Jacques Vallée has been a central figure in UFO research and debate for over six decades, often finding himself at odds with UFO orthodoxy. Vallée was among the first to argue that the unknown craft, seen for centuries in our skies and oceans, may not be from other planets, but instead from other realities.
Vallée has heard the demands for an end to official secrecy many times and, at the same time, has participated in secretive efforts himself, including a UFO study launched by the Defense Intelligence Agency (DIA) in 2008, which was hidden inside a Las Vegas aerospace company.
One focus of the Advanced Aerospace Weapon System Applications Program (AAWSAP) was genuinely disturbing: the real-life health consequences for humans who come into contact with UFOs. Hundreds of serious injuries have been documented. AAWSAP investigators traveled to Brazil to obtain government files related to hundreds of Brazilians treated for injuries after being targeted by UFOs. While Vallée won’t discuss specific AAWSAP files, except for cases he provided to the database, he said those cases of UFO-related injuries were not accidental.
“I can tell you that in my files… some of which I contributed to the database of, there are at least half a dozen well-documented cases where the injuries that resulted in death were deliberate,” Vallée said.
Incidents in which UFOs deliberately cause physical harm to humans are rare, according to personnel who have seen the full AAWSAP files, but they do occur. Dr. Colm Kelleher, one of the AAWSAP managers, has said, bluntly, that UFOs are bad for human health.
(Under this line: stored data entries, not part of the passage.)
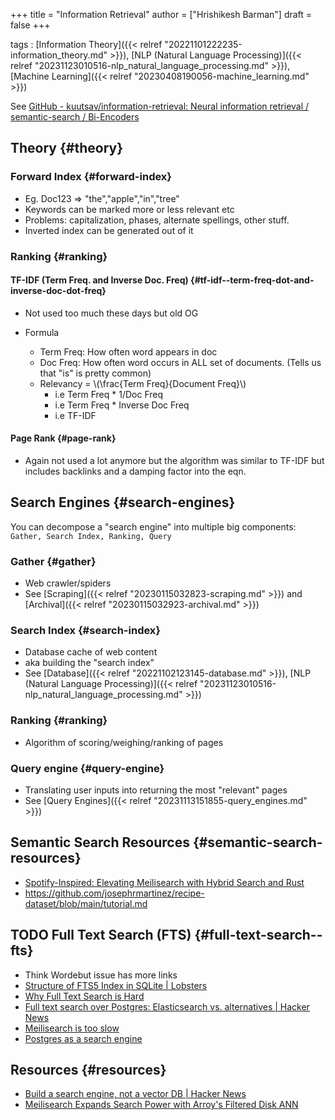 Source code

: +++
title = "Information Retrieval"
author = ["Hrishikesh Barman"]
draft = false
+++

tags
: [Information Theory]({{< relref "20221101222235-information_theory.md" >}}), [NLP (Natural Language Processing)]({{< relref "20231123010516-nlp_natural_language_processing.md" >}}), [Machine Learning]({{< relref "20230408190056-machine_learning.md" >}})


See [GitHub - kuutsav/information-retrieval: Neural information retrieval / semantic-search / Bi-Encoders](https://github.com/kuutsav/information-retrieval)


## Theory {#theory}


### Forward Index {#forward-index}

-   Eg. Doc123 =&gt; "the","apple","in","tree"
-   Keywords can be marked more or less relevant etc
-   Problems: capitalization, phases, alternate spellings, other stuff.
-   Inverted index can be generated out of it


### Ranking {#ranking}


#### TF-IDF (Term Freq. and Inverse Doc. Freq) {#tf-idf--term-freq-dot-and-inverse-doc-dot-freq}

-   Not used too much these days but old OG

<!--list-separator-->

-  Formula

    -   Term Freq: How often word appears in doc
    -   Doc Freq: How often word occurs in ALL set of documents. (Tells us that "is" is pretty common)
    -   Relevancy =  \\(\frac{Term Freq}{Document Freq}\\)
        -   i.e Term Freq \* 1/Doc Freq
        -   i.e Term Freq \* Inverse Doc Freq
        -   i.e TF-IDF


#### Page Rank {#page-rank}

-   Again not used a lot anymore but the algorithm was similar to TF-IDF but includes backlinks and a damping factor into the eqn.


## Search Engines {#search-engines}

You can decompose a "search engine" into multiple big components: `Gather, Search Index, Ranking, Query`


### Gather {#gather}

-   Web crawler/spiders
-   See [Scraping]({{< relref "20230115032823-scraping.md" >}}) and [Archival]({{< relref "20230115032923-archival.md" >}})


### Search Index {#search-index}

-   Database cache of web content
-   aka building the "search index"
-   See [Database]({{< relref "20221102123145-database.md" >}}), [NLP (Natural Language Processing)]({{< relref "20231123010516-nlp_natural_language_processing.md" >}})


### Ranking {#ranking}

-   Algorithm of scoring/weighing/ranking of pages


### Query engine {#query-engine}

-   Translating user inputs into returning the most "relevant" pages
-   See [Query Engines]({{< relref "20231113151855-query_engines.md" >}})


## Semantic Search Resources {#semantic-search-resources}

-   [Spotify-Inspired: Elevating Meilisearch with Hybrid Search and Rust](https://blog.kerollmops.com/spotify-inspired-elevating-meilisearch-with-hybrid-search-and-rust)
-   <https://github.com/josephrmartinez/recipe-dataset/blob/main/tutorial.md>


## <span class="org-todo todo TODO">TODO</span> Full Text Search (FTS) {#full-text-search--fts}

-   Think Wordebut issue has more links
-   [Structure of FTS5 Index in SQLite | Lobsters](https://lobste.rs/s/b3d1ba/structure_fts5_index_sqlite)
-   [Why Full Text Search is Hard](https://transactional.blog/blog/2023-why-full-text-search-is-hard)
-   [Full text search over Postgres: Elasticsearch vs. alternatives | Hacker News](https://news.ycombinator.com/item?id=41173288)
-   [Meilisearch is too slow](https://blog.kerollmops.com/meilisearch-is-too-slow)
-   [Postgres as a search engine](https://anyblockers.com/posts/postgres-as-a-search-engine)


## Resources {#resources}

-   [Build a search engine, not a vector DB | Hacker News](https://news.ycombinator.com/item?id=38703943)
-   [Meilisearch Expands Search Power with Arroy's Filtered Disk ANN](https://blog.kerollmops.com/meilisearch-expands-search-power-with-arroy-s-filtered-disk-ann)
Could that be a reason to keep secrets?
In his most recent book, “Forbidden Science 6: Scattered Castles,” Vallée shares private exchanges with colleagues from the AAWSAP program, including Robert Bigelow, a Las Vegas billionaire. Additionally, there are conversations between and a close-knit group of scientists known as the Lonestars. The scientists, some of them former CIA contractors, accept that the U.S. government has recovered crashed vehicles of unknown origin, and that defense contractors have worked for decades to reverse engineer the technology at secretive facilities in the desert and elsewhere. They say adversary nations have done likewise, and that the race to duplicate the technology means national security is at stake.
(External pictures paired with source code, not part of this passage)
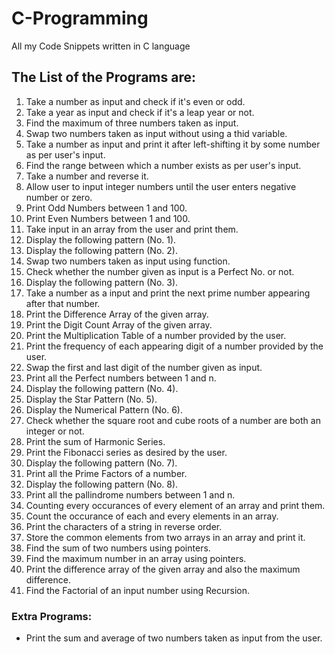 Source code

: # C-Programming
All my Code Snippets written in C language

## The List of the Programs are:
1. Take a number as input and check if it's even or odd.
2. Take a year as input and check if it's a leap year or not.
3. Find the maximum of three numbers taken as input.
4. Swap two numbers taken as input without using a thid variable.
5. Take a number as input and print it after left-shifting it by some number as per user's input.
6. Find the range between which a number exists as per user's input.
7. Take a number and reverse it.
8. Allow user to input integer numbers until the user enters negative number or zero.
9. Print Odd Numbers between 1 and 100.
10. Print Even Numbers between 1 and 100.
11. Take input in an array from the user and print them.
12. Display the following pattern (No. 1).
13. Display the following pattern (No. 2).
14. Swap two numbers taken as input using function.
15. Check whether the number given as input is a Perfect No. or not.
16. Display the following pattern (No. 3).
17. Take a number as a input and print the next prime number appearing after that number.
18. Print the Difference Array of the given array.
19. Print the Digit Count Array of the given array.
20. Print the Multiplication Table of a number provided by the user.
21. Print the frequency of each appearing digit of a number provided by the user.
22. Swap the first and last digit of the number given as input.
23. Print all the Perfect numbers between 1 and n.
24. Display the following pattern (No. 4).
25. Display the Star Pattern (No. 5).
26. Display the Numerical Pattern (No. 6).
27. Check whether the square root and cube roots of a number are both an integer or not.
28. Print the sum of Harmonic Series.
29. Print the Fibonacci series as desired by the user.
30. Display the following pattern (No. 7).
31. Print all the Prime Factors of a number.
32. Display the following pattern (No. 8).
33. Print all the pallindrome numbers between 1 and n.
34. Counting every occurances of every element of an array and print them.
35. Count the occurance of each and every elements in an array.
36. Print the characters of  a string in reverse order.
37. Store the common elements from two arrays in an array and print it.
38. Find the sum of two numbers using pointers.
39. Find the maximum number in an array using pointers.
40. Print the difference array of the given array and also the maximum difference.
41. Find the Factorial of an input number using Recursion.

### Extra Programs:
- Print the sum and average of two numbers taken as input from the user.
Vallée favors transparency but worries that an official declaration could prove chaotic.
“If we want to disclose… something as simple as saying, ‘Yes, we acknowledge the phenomenon and it seems to be from space,’ we would have to… answer a hundred other questions, that this is not the end of the story,” Vallée noted. “There are religious questions… there is a religious side to all this.”
While Vallée is encouraged by the renewed interest in UFOs within Congress, mainstream media, and academia, he thinks someone needs to craft a well-planned strategy for how to unleash what would likely be the biggest news story in history.
“I think… that we should disclose with a structure,” Vallée said, adding that, “The structure hasn’t been invented yet.”